Recorded information:
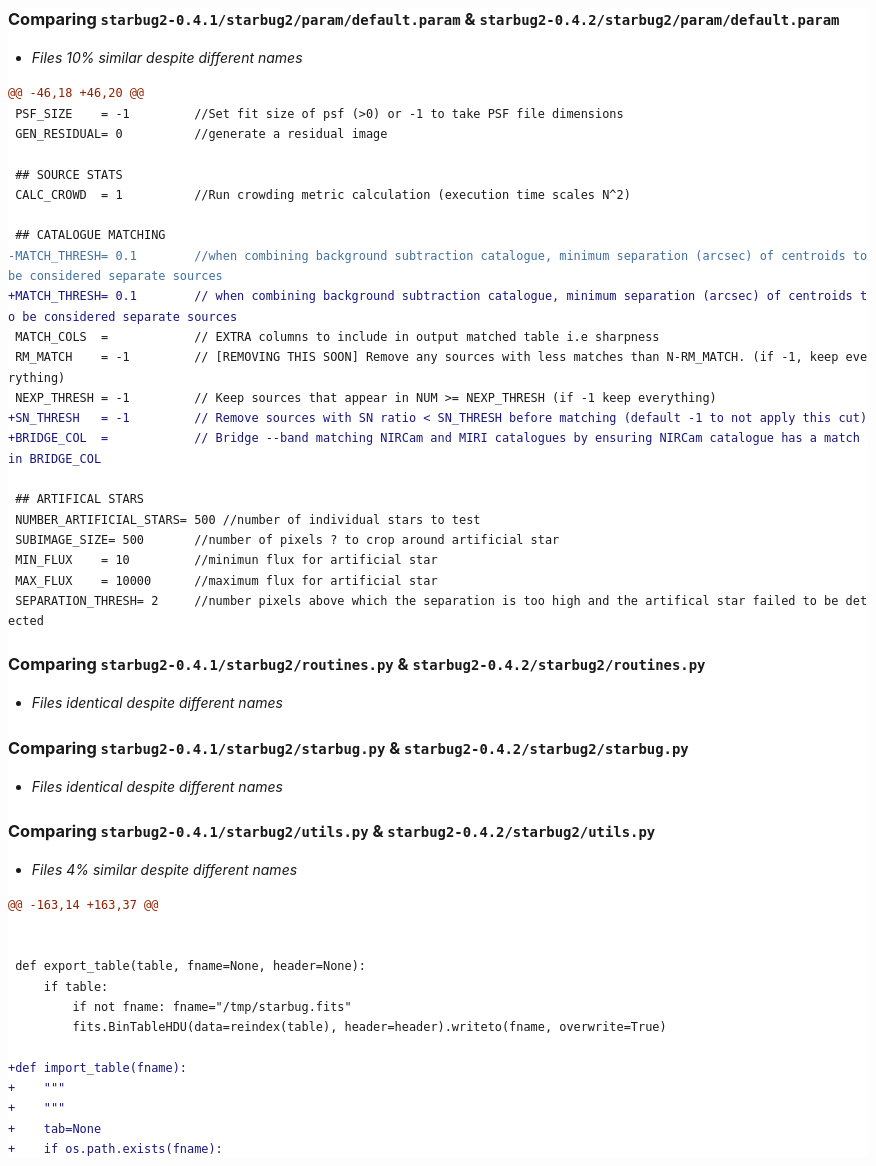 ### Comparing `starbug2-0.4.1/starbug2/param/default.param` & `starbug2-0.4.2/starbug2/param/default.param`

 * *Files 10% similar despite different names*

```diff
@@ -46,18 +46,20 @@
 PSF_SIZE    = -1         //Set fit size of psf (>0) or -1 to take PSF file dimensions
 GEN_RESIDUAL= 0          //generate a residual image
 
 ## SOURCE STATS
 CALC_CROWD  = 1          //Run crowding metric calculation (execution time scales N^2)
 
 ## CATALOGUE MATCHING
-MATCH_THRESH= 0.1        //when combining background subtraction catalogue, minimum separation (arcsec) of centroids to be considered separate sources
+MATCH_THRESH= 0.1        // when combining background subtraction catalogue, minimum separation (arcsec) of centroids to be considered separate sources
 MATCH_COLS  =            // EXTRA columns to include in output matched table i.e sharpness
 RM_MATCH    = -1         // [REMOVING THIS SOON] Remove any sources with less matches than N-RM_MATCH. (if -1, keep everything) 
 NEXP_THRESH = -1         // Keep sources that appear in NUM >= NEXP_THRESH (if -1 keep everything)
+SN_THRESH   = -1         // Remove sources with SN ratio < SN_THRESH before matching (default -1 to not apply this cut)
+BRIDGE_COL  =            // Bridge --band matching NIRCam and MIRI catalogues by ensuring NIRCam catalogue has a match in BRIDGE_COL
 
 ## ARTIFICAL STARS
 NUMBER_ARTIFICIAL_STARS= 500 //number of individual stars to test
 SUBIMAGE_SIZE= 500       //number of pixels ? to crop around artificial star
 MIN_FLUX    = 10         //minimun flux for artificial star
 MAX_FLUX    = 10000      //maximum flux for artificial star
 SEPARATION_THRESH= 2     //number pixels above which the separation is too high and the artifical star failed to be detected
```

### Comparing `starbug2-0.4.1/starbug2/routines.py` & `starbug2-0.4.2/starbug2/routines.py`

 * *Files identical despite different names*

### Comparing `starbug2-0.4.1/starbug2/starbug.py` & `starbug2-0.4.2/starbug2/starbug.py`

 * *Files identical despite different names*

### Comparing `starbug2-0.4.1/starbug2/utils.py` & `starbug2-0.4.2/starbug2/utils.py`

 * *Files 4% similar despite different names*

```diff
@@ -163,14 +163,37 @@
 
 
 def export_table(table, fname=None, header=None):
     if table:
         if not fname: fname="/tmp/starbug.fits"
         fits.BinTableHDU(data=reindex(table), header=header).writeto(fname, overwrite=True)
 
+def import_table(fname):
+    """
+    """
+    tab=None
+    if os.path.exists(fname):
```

==

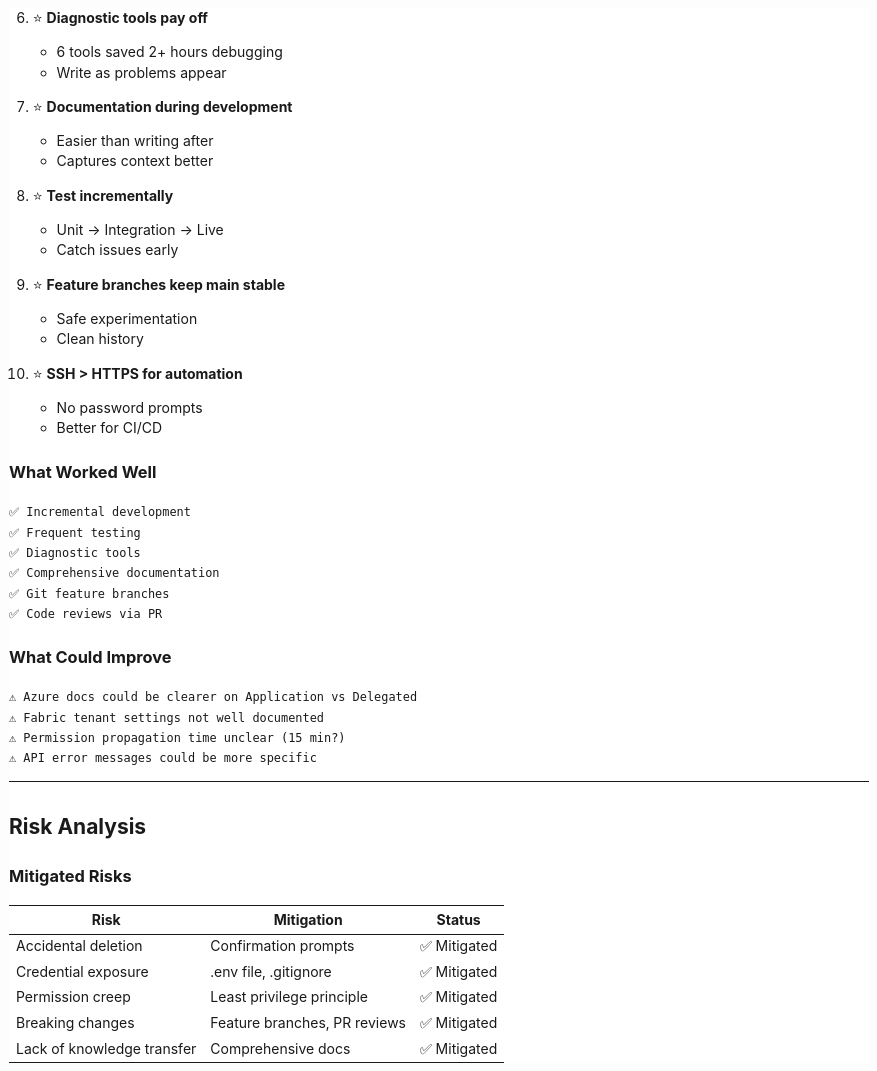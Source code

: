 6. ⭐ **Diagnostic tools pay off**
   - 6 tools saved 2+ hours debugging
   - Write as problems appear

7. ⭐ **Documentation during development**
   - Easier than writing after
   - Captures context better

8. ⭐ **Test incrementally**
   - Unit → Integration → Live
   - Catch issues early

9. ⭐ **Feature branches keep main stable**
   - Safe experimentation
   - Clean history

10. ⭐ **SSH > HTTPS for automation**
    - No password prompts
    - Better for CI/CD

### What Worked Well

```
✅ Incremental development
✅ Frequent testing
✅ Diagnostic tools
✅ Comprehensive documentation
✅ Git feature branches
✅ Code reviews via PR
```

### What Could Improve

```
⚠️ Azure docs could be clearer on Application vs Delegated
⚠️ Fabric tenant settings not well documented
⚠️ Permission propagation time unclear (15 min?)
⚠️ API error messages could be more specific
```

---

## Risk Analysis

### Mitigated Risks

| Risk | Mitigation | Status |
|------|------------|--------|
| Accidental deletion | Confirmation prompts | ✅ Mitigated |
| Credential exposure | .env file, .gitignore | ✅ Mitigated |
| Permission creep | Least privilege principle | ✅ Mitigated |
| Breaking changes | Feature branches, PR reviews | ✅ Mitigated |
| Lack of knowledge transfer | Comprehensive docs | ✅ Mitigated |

Aim of the task:
Wherever the word "arcsec" occurs in a line of the listing, copy that line.

Solution for this task:
-MATCH_THRESH= 0.1        //when combining background subtraction catalogue, minimum separation (arcsec) of centroids to be considered separate sources
+MATCH_THRESH= 0.1        // when combining background subtraction catalogue, minimum separation (arcsec) of centroids to be considered separate sources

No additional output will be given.